How many lines in the records below contain the word "如果我们有更多后续的技术交流活动"? Answer with the number alone.

::: Records shown

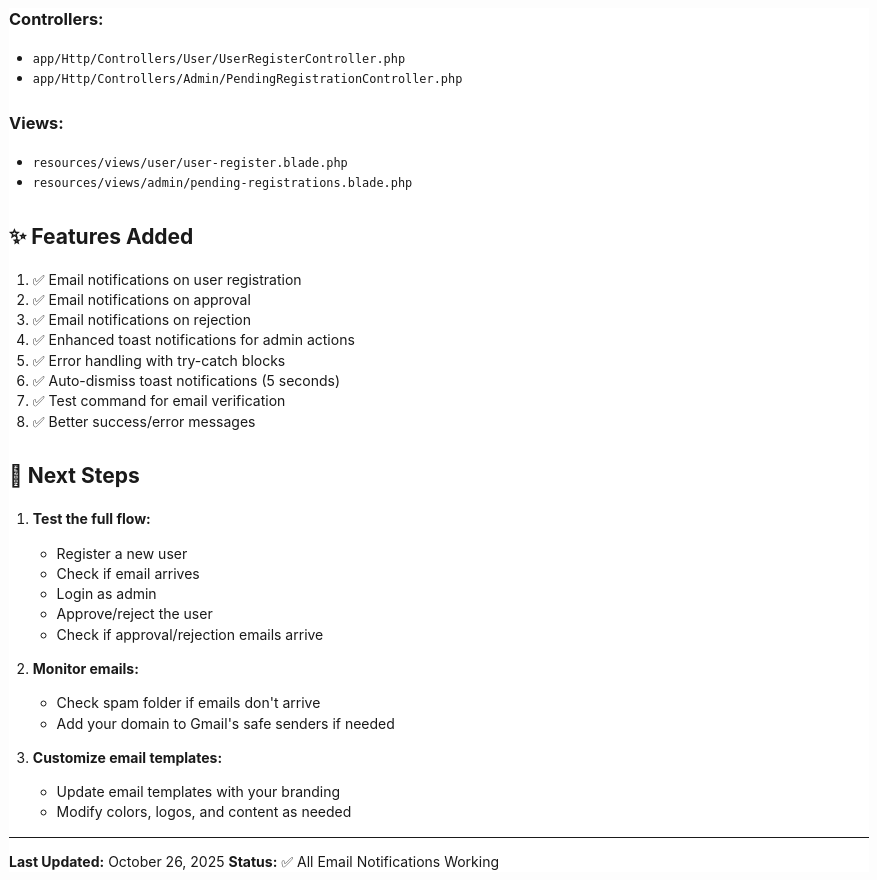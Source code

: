 ### Controllers:
- `app/Http/Controllers/User/UserRegisterController.php`
- `app/Http/Controllers/Admin/PendingRegistrationController.php`

### Views:
- `resources/views/user/user-register.blade.php`
- `resources/views/admin/pending-registrations.blade.php`

## ✨ Features Added

1. ✅ Email notifications on user registration
2. ✅ Email notifications on approval
3. ✅ Email notifications on rejection
4. ✅ Enhanced toast notifications for admin actions
5. ✅ Error handling with try-catch blocks
6. ✅ Auto-dismiss toast notifications (5 seconds)
7. ✅ Test command for email verification
8. ✅ Better success/error messages

## 🎯 Next Steps

1. **Test the full flow:**
   - Register a new user
   - Check if email arrives
   - Login as admin
   - Approve/reject the user
   - Check if approval/rejection emails arrive

2. **Monitor emails:**
   - Check spam folder if emails don't arrive
   - Add your domain to Gmail's safe senders if needed

3. **Customize email templates:**
   - Update email templates with your branding
   - Modify colors, logos, and content as needed

---

**Last Updated:** October 26, 2025
**Status:** ✅ All Email Notifications Working

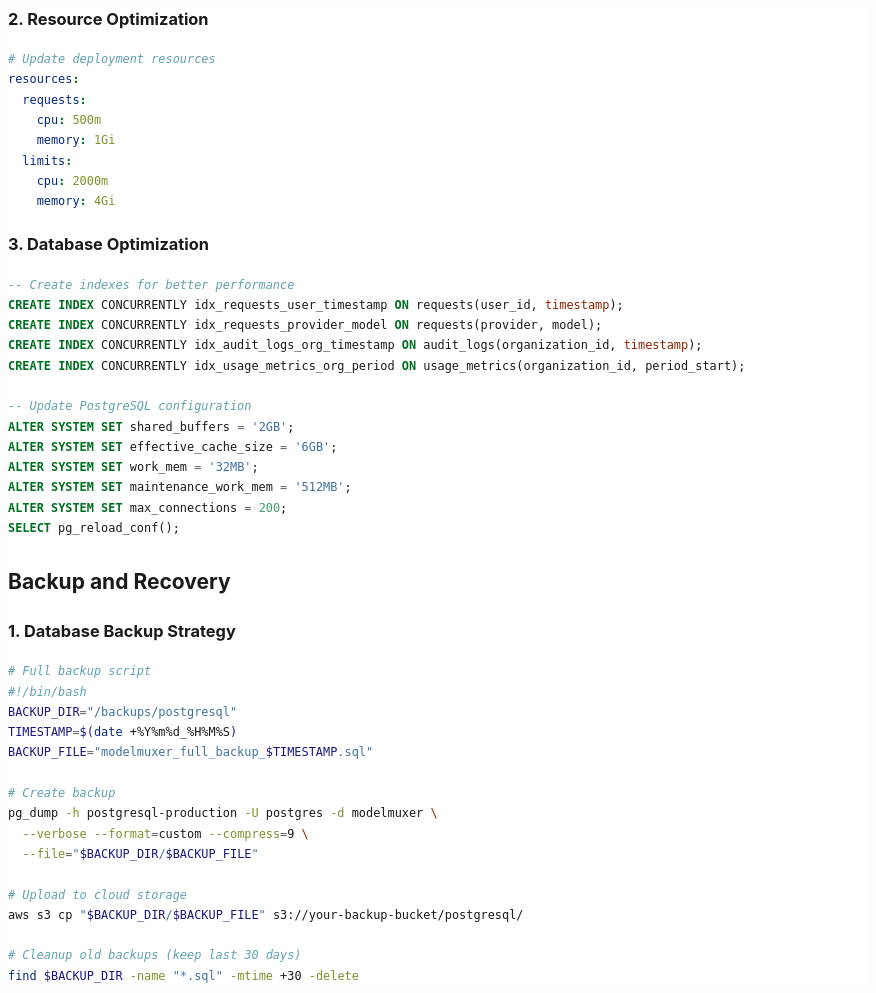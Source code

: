 ### 2. Resource Optimization

```yaml
# Update deployment resources
resources:
  requests:
    cpu: 500m
    memory: 1Gi
  limits:
    cpu: 2000m
    memory: 4Gi
```

### 3. Database Optimization

```sql
-- Create indexes for better performance
CREATE INDEX CONCURRENTLY idx_requests_user_timestamp ON requests(user_id, timestamp);
CREATE INDEX CONCURRENTLY idx_requests_provider_model ON requests(provider, model);
CREATE INDEX CONCURRENTLY idx_audit_logs_org_timestamp ON audit_logs(organization_id, timestamp);
CREATE INDEX CONCURRENTLY idx_usage_metrics_org_period ON usage_metrics(organization_id, period_start);

-- Update PostgreSQL configuration
ALTER SYSTEM SET shared_buffers = '2GB';
ALTER SYSTEM SET effective_cache_size = '6GB';
ALTER SYSTEM SET work_mem = '32MB';
ALTER SYSTEM SET maintenance_work_mem = '512MB';
ALTER SYSTEM SET max_connections = 200;
SELECT pg_reload_conf();
```

## Backup and Recovery

### 1. Database Backup Strategy

```bash
# Full backup script
#!/bin/bash
BACKUP_DIR="/backups/postgresql"
TIMESTAMP=$(date +%Y%m%d_%H%M%S)
BACKUP_FILE="modelmuxer_full_backup_$TIMESTAMP.sql"

# Create backup
pg_dump -h postgresql-production -U postgres -d modelmuxer \
  --verbose --format=custom --compress=9 \
  --file="$BACKUP_DIR/$BACKUP_FILE"

# Upload to cloud storage
aws s3 cp "$BACKUP_DIR/$BACKUP_FILE" s3://your-backup-bucket/postgresql/

# Cleanup old backups (keep last 30 days)
find $BACKUP_DIR -name "*.sql" -mtime +30 -delete
```
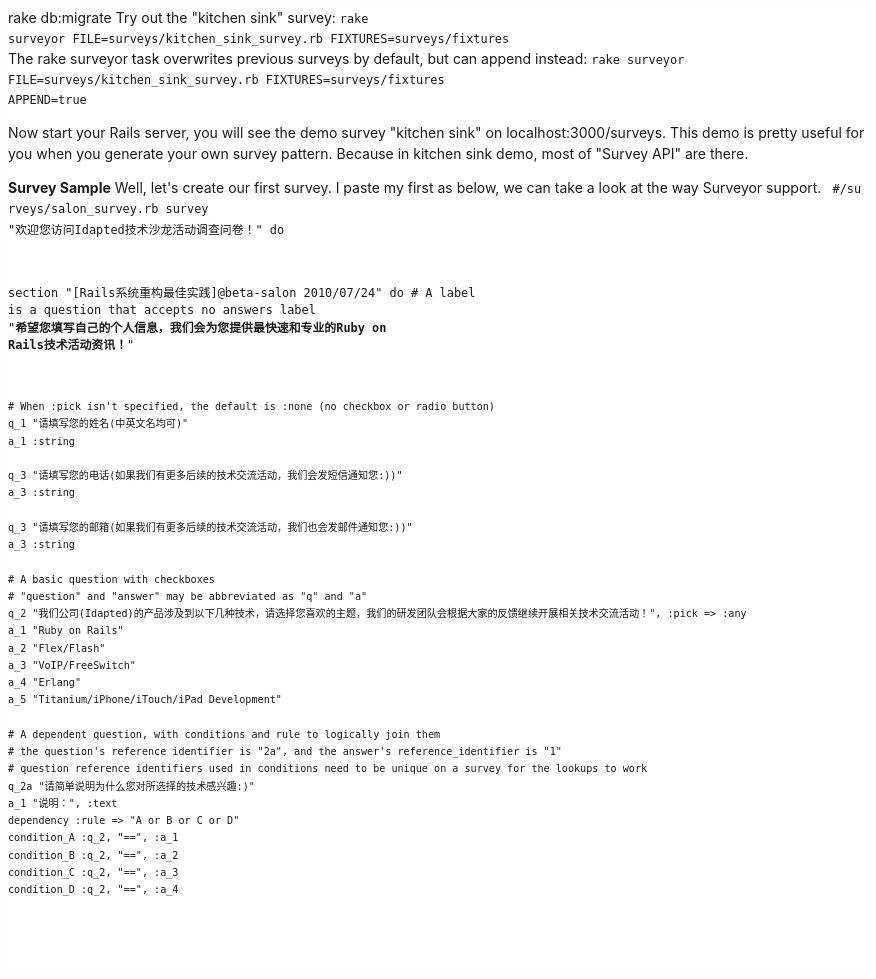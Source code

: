 rake db:migrate</pre>
Try out the "kitchen sink" survey:
<code>rake surveyor FILE=surveys/kitchen_sink_survey.rb FIXTURES=surveys/fixtures
</code>
The rake surveyor task overwrites previous surveys by default, but can append instead:
<code>rake surveyor FILE=surveys/kitchen_sink_survey.rb FIXTURES=surveys/fixtures APPEND=true</code>

Now start your Rails server, you will see the demo survey "kitchen sink" on localhost:3000/surveys. This demo is pretty useful for you when you generate your own survey pattern. Because in kitchen sink demo, most of "Survey API" are there.

<strong>Survey Sample</strong>
Well, let's create our first survey. I paste my first as below, we can take a look at the way Surveyor support.
<code lang='ruby'>
#/surveys/salon_survey.rb
survey "欢迎您访问Idapted技术沙龙活动调查问卷！" do

  section "[Rails系统重构最佳实践]@beta-salon 2010/07/24" do
    # A label is a question that accepts no answers
    label "<b>希望您填写自己的个人信息，我们会为您提供最快速和专业的Ruby on Rails技术活动资讯！</b>"

    # When :pick isn't specified, the default is :none (no checkbox or radio button)
    q_1 "请填写您的姓名(中英文名均可)"
    a_1 :string
    
    q_3 "请填写您的电话(如果我们有更多后续的技术交流活动，我们会发短信通知您:))"
    a_3 :string

    q_3 "请填写您的邮箱(如果我们有更多后续的技术交流活动，我们也会发邮件通知您:))"
    a_3 :string

    # A basic question with checkboxes
    # "question" and "answer" may be abbreviated as "q" and "a"
    q_2 "我们公司(Idapted)的产品涉及到以下几种技术，请选择您喜欢的主题，我们的研发团队会根据大家的反馈继续开展相关技术交流活动！", :pick => :any
    a_1 "Ruby on Rails"
    a_2 "Flex/Flash"
    a_3 "VoIP/FreeSwitch"
    a_4 "Erlang"
    a_5 "Titanium/iPhone/iTouch/iPad Development"

    # A dependent question, with conditions and rule to logically join them  
    # the question's reference identifier is "2a", and the answer's reference_identifier is "1"
    # question reference identifiers used in conditions need to be unique on a survey for the lookups to work
    q_2a "请简单说明为什么您对所选择的技术感兴趣:)"
    a_1 "说明：", :text
    dependency :rule => "A or B or C or D"
    condition_A :q_2, "==", :a_1
    condition_B :q_2, "==", :a_2
    condition_C :q_2, "==", :a_3
    condition_D :q_2, "==", :a_4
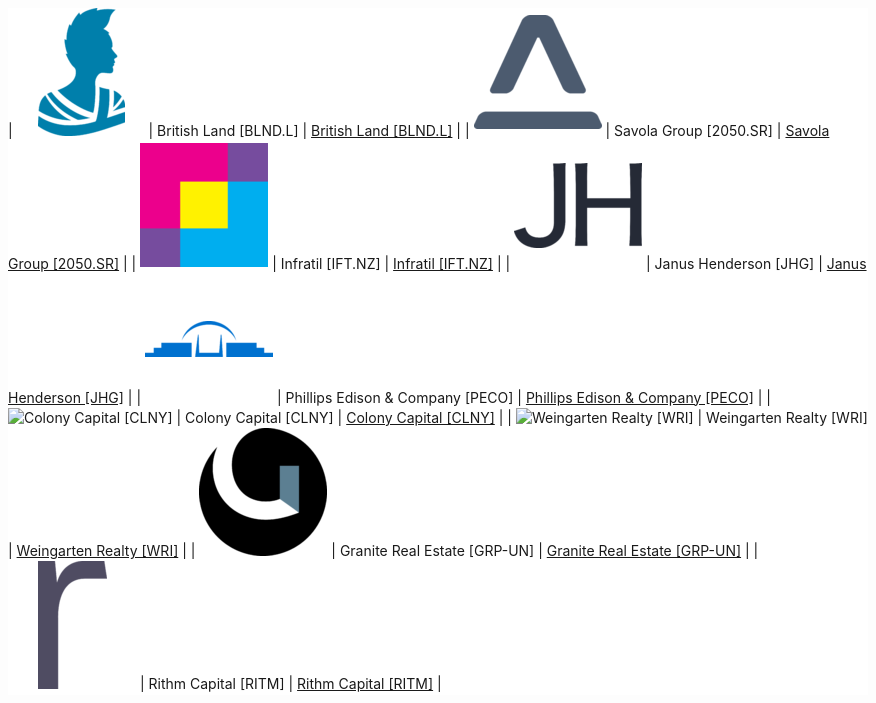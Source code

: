 | ![British Land [BLND.L]](/img/128/BLND.L-4192683e.png) | British Land [BLND.L] | [British Land [BLND.L]](british-land/logo/ ) |
| ![Savola Group [2050.SR]](/img/128/2050.SR-b23e06d6.png) | Savola Group [2050.SR] | [Savola Group [2050.SR]](savola-group/logo/ ) |
| ![Infratil [IFT.NZ]](/img/128/IFT.NZ-04ce1a7f.png) | Infratil [IFT.NZ] | [Infratil [IFT.NZ]](infratil/logo/ ) |
| ![Janus Henderson [JHG]](/img/128/JHG-84db98b3.png) | Janus Henderson [JHG] | [Janus Henderson [JHG]](janus-henderson/logo/ ) |
| ![Phillips Edison & Company [PECO]](/img/128/PECO-6612c0fd.png) | Phillips Edison & Company [PECO] | [Phillips Edison & Company [PECO]](phillips-edison-and-company/logo/ ) |
| ![Colony Capital [CLNY]](/img/128/CLNY-05c7060e.png) | Colony Capital [CLNY] | [Colony Capital [CLNY]](colony-capital/logo/ ) |
| ![Weingarten Realty [WRI]](/img/128/WRI-4bbb348d.png) | Weingarten Realty [WRI] | [Weingarten Realty [WRI]](weingarten-realty/logo/ ) |
| ![Granite Real Estate [GRP-UN]](/img/128/GRP-UN-61d96f40.png) | Granite Real Estate [GRP-UN] | [Granite Real Estate [GRP-UN]](granite-reit/logo/ ) |
| ![Rithm Capital [RITM]](/img/128/RITM-2cd7bc08.png) | Rithm Capital [RITM] | [Rithm Capital [RITM]](rithm-capital/logo/ ) |
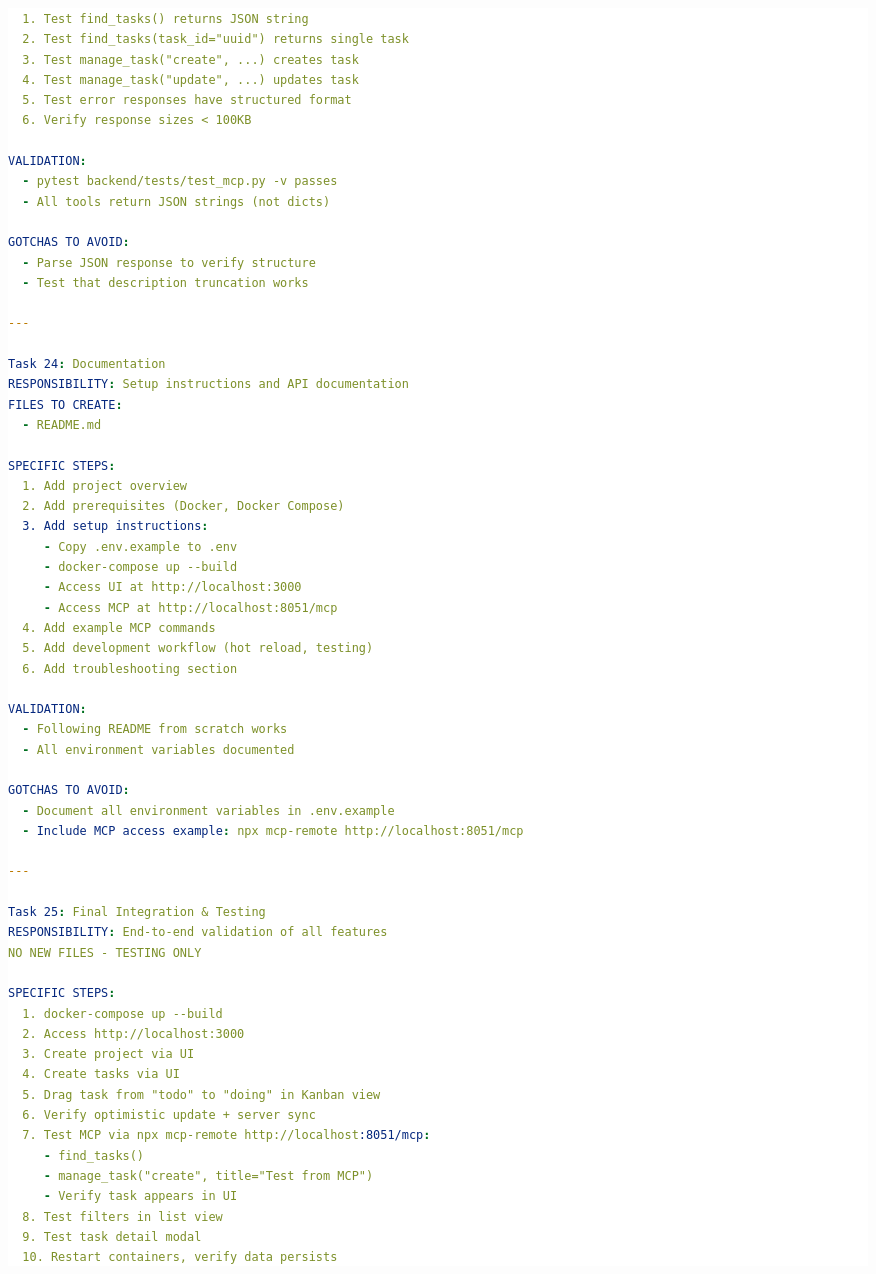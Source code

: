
 ```yaml
  1. Test find_tasks() returns JSON string
  2. Test find_tasks(task_id="uuid") returns single task
  3. Test manage_task("create", ...) creates task
  4. Test manage_task("update", ...) updates task
  5. Test error responses have structured format
  6. Verify response sizes < 100KB

VALIDATION:
  - pytest backend/tests/test_mcp.py -v passes
  - All tools return JSON strings (not dicts)

GOTCHAS TO AVOID:
  - Parse JSON response to verify structure
  - Test that description truncation works

---

Task 24: Documentation
RESPONSIBILITY: Setup instructions and API documentation
FILES TO CREATE:
  - README.md

SPECIFIC STEPS:
  1. Add project overview
  2. Add prerequisites (Docker, Docker Compose)
  3. Add setup instructions:
     - Copy .env.example to .env
     - docker-compose up --build
     - Access UI at http://localhost:3000
     - Access MCP at http://localhost:8051/mcp
  4. Add example MCP commands
  5. Add development workflow (hot reload, testing)
  6. Add troubleshooting section

VALIDATION:
  - Following README from scratch works
  - All environment variables documented

GOTCHAS TO AVOID:
  - Document all environment variables in .env.example
  - Include MCP access example: npx mcp-remote http://localhost:8051/mcp

---

Task 25: Final Integration & Testing
RESPONSIBILITY: End-to-end validation of all features
NO NEW FILES - TESTING ONLY

SPECIFIC STEPS:
  1. docker-compose up --build
  2. Access http://localhost:3000
  3. Create project via UI
  4. Create tasks via UI
  5. Drag task from "todo" to "doing" in Kanban view
  6. Verify optimistic update + server sync
  7. Test MCP via npx mcp-remote http://localhost:8051/mcp:
     - find_tasks()
     - manage_task("create", title="Test from MCP")
     - Verify task appears in UI
  8. Test filters in list view
  9. Test task detail modal
  10. Restart containers, verify data persists

```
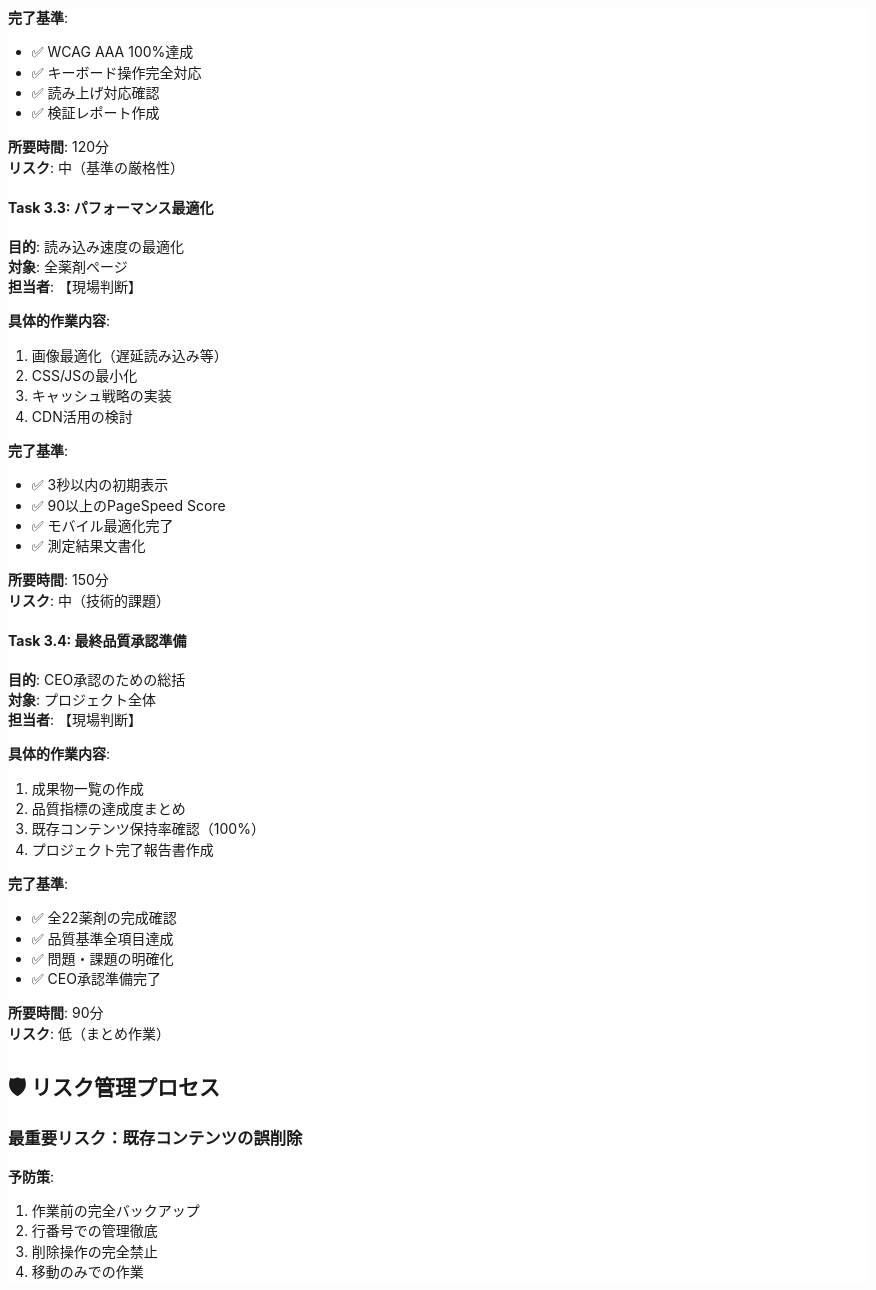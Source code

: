 **完了基準**:
- ✅ WCAG AAA 100%達成
- ✅ キーボード操作完全対応
- ✅ 読み上げ対応確認
- ✅ 検証レポート作成

**所要時間**: 120分  
**リスク**: 中（基準の厳格性）

#### Task 3.3: パフォーマンス最適化
**目的**: 読み込み速度の最適化  
**対象**: 全薬剤ページ  
**担当者**: 【現場判断】  

**具体的作業内容**:
1. 画像最適化（遅延読み込み等）
2. CSS/JSの最小化
3. キャッシュ戦略の実装
4. CDN活用の検討

**完了基準**:
- ✅ 3秒以内の初期表示
- ✅ 90以上のPageSpeed Score
- ✅ モバイル最適化完了
- ✅ 測定結果文書化

**所要時間**: 150分  
**リスク**: 中（技術的課題）

#### Task 3.4: 最終品質承認準備
**目的**: CEO承認のための総括  
**対象**: プロジェクト全体  
**担当者**: 【現場判断】  

**具体的作業内容**:
1. 成果物一覧の作成
2. 品質指標の達成度まとめ
3. 既存コンテンツ保持率確認（100%）
4. プロジェクト完了報告書作成

**完了基準**:
- ✅ 全22薬剤の完成確認
- ✅ 品質基準全項目達成
- ✅ 問題・課題の明確化
- ✅ CEO承認準備完了

**所要時間**: 90分  
**リスク**: 低（まとめ作業）

## 🛡️ リスク管理プロセス

### 最重要リスク：既存コンテンツの誤削除
**予防策**:
1. 作業前の完全バックアップ
2. 行番号での管理徹底
3. 削除操作の完全禁止
4. 移動のみでの作業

::::::

■ Response below
2